TASK ITEM -> From the line with "run the script." through the line with "1. Download Visual", inclusive, return each line of the data below exactly and leave the rest out.

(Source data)
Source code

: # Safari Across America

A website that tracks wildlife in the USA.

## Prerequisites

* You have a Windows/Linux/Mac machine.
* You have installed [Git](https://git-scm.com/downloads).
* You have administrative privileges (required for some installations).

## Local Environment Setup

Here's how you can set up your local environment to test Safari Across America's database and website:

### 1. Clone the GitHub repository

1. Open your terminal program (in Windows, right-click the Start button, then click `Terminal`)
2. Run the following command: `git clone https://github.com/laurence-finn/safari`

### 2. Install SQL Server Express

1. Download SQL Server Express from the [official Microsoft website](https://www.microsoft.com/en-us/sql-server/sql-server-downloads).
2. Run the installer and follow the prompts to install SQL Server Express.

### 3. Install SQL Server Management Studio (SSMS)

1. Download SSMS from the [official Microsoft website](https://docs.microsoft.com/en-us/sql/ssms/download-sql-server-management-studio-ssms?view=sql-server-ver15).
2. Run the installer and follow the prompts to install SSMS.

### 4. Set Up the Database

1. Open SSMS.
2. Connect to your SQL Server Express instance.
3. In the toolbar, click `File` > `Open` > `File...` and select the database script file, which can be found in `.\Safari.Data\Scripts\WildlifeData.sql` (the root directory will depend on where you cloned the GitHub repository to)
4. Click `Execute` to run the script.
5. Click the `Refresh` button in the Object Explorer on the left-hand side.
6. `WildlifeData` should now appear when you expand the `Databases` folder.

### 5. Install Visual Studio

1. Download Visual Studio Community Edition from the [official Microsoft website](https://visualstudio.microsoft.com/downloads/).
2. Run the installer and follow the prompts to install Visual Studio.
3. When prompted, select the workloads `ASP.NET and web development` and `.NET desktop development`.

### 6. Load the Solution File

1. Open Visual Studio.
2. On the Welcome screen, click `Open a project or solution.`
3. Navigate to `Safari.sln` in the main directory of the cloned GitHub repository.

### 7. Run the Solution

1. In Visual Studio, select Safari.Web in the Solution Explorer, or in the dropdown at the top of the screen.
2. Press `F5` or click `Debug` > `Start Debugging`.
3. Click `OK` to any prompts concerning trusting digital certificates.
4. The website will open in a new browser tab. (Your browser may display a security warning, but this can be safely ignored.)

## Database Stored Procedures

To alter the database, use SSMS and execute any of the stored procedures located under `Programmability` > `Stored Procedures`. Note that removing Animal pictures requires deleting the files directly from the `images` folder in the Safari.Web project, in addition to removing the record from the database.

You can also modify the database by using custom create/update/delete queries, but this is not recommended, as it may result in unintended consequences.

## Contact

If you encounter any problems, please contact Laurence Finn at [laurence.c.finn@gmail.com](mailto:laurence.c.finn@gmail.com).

RESULT ->
4. Click `Execute` to run the script.
5. Click the `Refresh` button in the Object Explorer on the left-hand side.
6. `WildlifeData` should now appear when you expand the `Databases` folder.

### 5. Install Visual Studio

1. Download Visual Studio Community Edition from the [official Microsoft website](https://visualstudio.microsoft.com/downloads/).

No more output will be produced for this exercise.